Noworoczna ofensywa kredytowa banków
Po świąteczno-noworocznym marazmie na rynku kredytów hipotecznych nie ma już śladu, banki przypuszczają nową ofensywę.
Na przełomie roku co najmniej siedem instytucji uatrakcyjniło ofertę, a kilka kolejnych przedłużyło dotychczasowe promocje. Średnia marża kredytu złotowego z 10-proc. wkładem własnym spadła poniżej 1,6 pkt proc, a w euro do ok. 2,5 pkt proc. Klienci mają większy wybór, ale nie dotyczy on wszystkich chętnych. Większość instytucji premiuje osoby dobrze zarabiające. Taki klient nie dość, że jest bezpieczniejszy to jeszcze ma potencjał do dalszego uproduktowienia.

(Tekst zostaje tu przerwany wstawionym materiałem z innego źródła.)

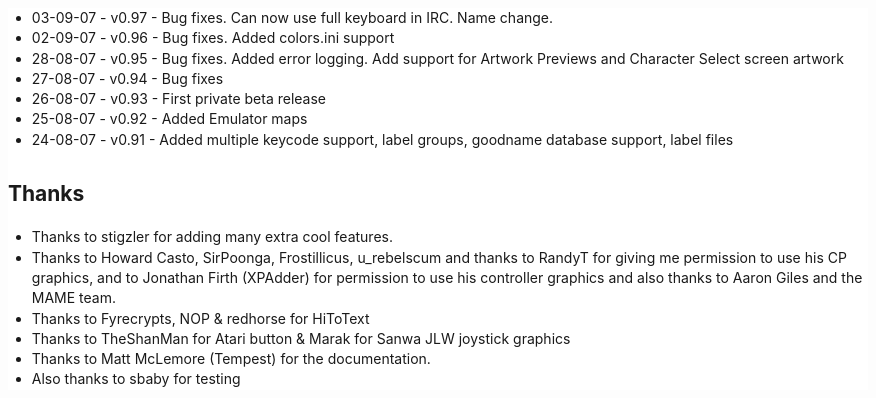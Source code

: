 - 03-09-07 - v0.97 - Bug fixes. Can now use full keyboard in IRC. Name change.
- 02-09-07 - v0.96 - Bug fixes. Added colors.ini support
- 28-08-07 - v0.95 - Bug fixes. Added error logging. Add support for Artwork Previews and Character Select screen artwork
- 27-08-07 - v0.94 - Bug fixes
- 26-08-07 - v0.93 - First private beta release
- 25-08-07 - v0.92 - Added Emulator maps
- 24-08-07 - v0.91 - Added multiple keycode support, label groups, goodname database support, label files

## Thanks

- Thanks to stigzler for adding many extra cool features.
- Thanks to Howard Casto, SirPoonga, Frostillicus, u_rebelscum and thanks to RandyT for giving me permission to use his CP graphics, and to Jonathan Firth (XPAdder) for permission to use his controller graphics and also thanks to Aaron Giles and the MAME team.
- Thanks to Fyrecrypts, NOP & redhorse for HiToText
- Thanks to TheShanMan for Atari button & Marak for Sanwa JLW joystick graphics
- Thanks to Matt McLemore (Tempest) for the documentation.
- Also thanks to sbaby for testing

Co ważne, na uatrakcyjnienie oferty decydują się nie tylko małe banki, ale i te ze ścisłej czołówki jeśli chodzi o liczbę udzielanych kredytów. Tak uczyniło np. Pekao, w którym w styczniowej promocji marża kredytu w złotym dla uproduktowionego klienta (m.in. rachunek z wpływami) wynosi 1,59 pkt proc., a na dodatek bank nie pobiera prowizji za udzielenie kredytu. Oferta nie dotyczy jednak wszystkich klientów, a tylko tych zamożniejszych – warunek to minimalne zarobki od 7,5 tys. zł netto lub kredyt na kwotę co najmniej 300 tys. złotych. Pozostali otrzymają marżę z przedziału 1,69-3 pkt proc., a maksymalna prowizja to 0,49 proc.

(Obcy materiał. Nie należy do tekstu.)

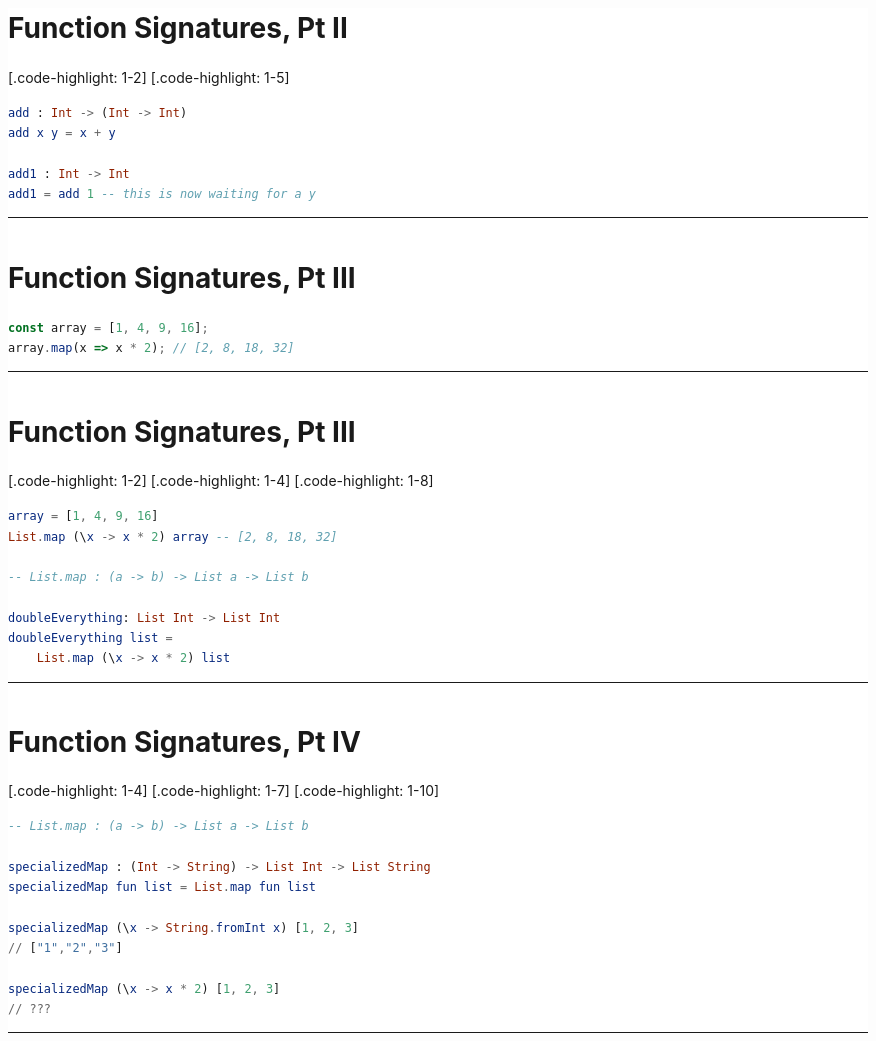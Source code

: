 
# Function Signatures, Pt II

[.code-highlight: 1-2]
[.code-highlight: 1-5]

```elm
add : Int -> (Int -> Int)
add x y = x + y

add1 : Int -> Int
add1 = add 1 -- this is now waiting for a y
```

---

# Function Signatures, Pt III

```js
const array = [1, 4, 9, 16];
array.map(x => x * 2); // [2, 8, 18, 32]
```

---

# Function Signatures, Pt III

[.code-highlight: 1-2]
[.code-highlight: 1-4]
[.code-highlight: 1-8]

```elm
array = [1, 4, 9, 16]
List.map (\x -> x * 2) array -- [2, 8, 18, 32]

-- List.map : (a -> b) -> List a -> List b

doubleEverything: List Int -> List Int
doubleEverything list =
    List.map (\x -> x * 2) list
```

---

# Function Signatures, Pt IV

[.code-highlight: 1-4]
[.code-highlight: 1-7]
[.code-highlight: 1-10]

```elm
-- List.map : (a -> b) -> List a -> List b

specializedMap : (Int -> String) -> List Int -> List String
specializedMap fun list = List.map fun list

specializedMap (\x -> String.fromInt x) [1, 2, 3]
// ["1","2","3"]

specializedMap (\x -> x * 2) [1, 2, 3]
// ???
```

---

Premiowanie dobrze zarabiających nie jest odosobnioną fanaberią Pekao. Podobnie czyni wiele innych banków. Należące do grupy BRE Banku mBanku i MultiBank różnicują poziom marż ze względu na zarobki klienta. Przy kredycie złotowym minimalna pensja uprawniająca do obniżki to 8 tys. zł, a przy walutowym 5 tys. złotych. Najlepiej jednak zarabiać więcej niż 12 tys. zł, wówczas premia jest jeszcze wyższa i może przekraczać 0,5 pkt proc., co w kredycie złotowym da marżę
1,1-1,4 pkt proc., a w euro 1,5-1,8 pkt proc., co jest ofertą dużo lepszą od średniej rynkowej.
Ciekawie prezentuje się też promocja Raiffeisena, w której – bez względu na kwotę kredytu, czy wartość zabezpieczenia – marża wynosi 1,49 pkt proc. dla złotego i 1,99 pkt proc. dla euro. Jedynym warunkiem jest, aby klient co przez co najmniej pierwszych pięć lat trwania umowy kredytowej zasilał rachunek osobisty w banku kwotą nie mniejszą niż 3 tys. zł miesięcznie. Ale i tu mamy ukłon w stronę lepiej zarabiających klientów, bo oferta dotyczy osób zarabiających co najmniej 5 tys. zł lub 8 tys. zł w przypadku rodziny.
Gospodarstwa domowe z zarobkami co najmniej 8 tys. zł premiuje też Nordea Bank Polska, który oferuje im marżę niższą o 0,2 pkt proc. od standardowej. Drugie tyle można oszczędzić przystępując do programu systematycznego oszczędzania (ze składką co najmniej 100 zł/mies. na każde 100 tys. zł udzielonego kredytu). Poza tym obniżono marże dla kredytów w euro, i tak np. dla kredytu na ponad 300 tys. zł marża w cross-sellu wynosi 2,1-2,3 pkt proc., a bez niego 3,1-3,3 pkt proc.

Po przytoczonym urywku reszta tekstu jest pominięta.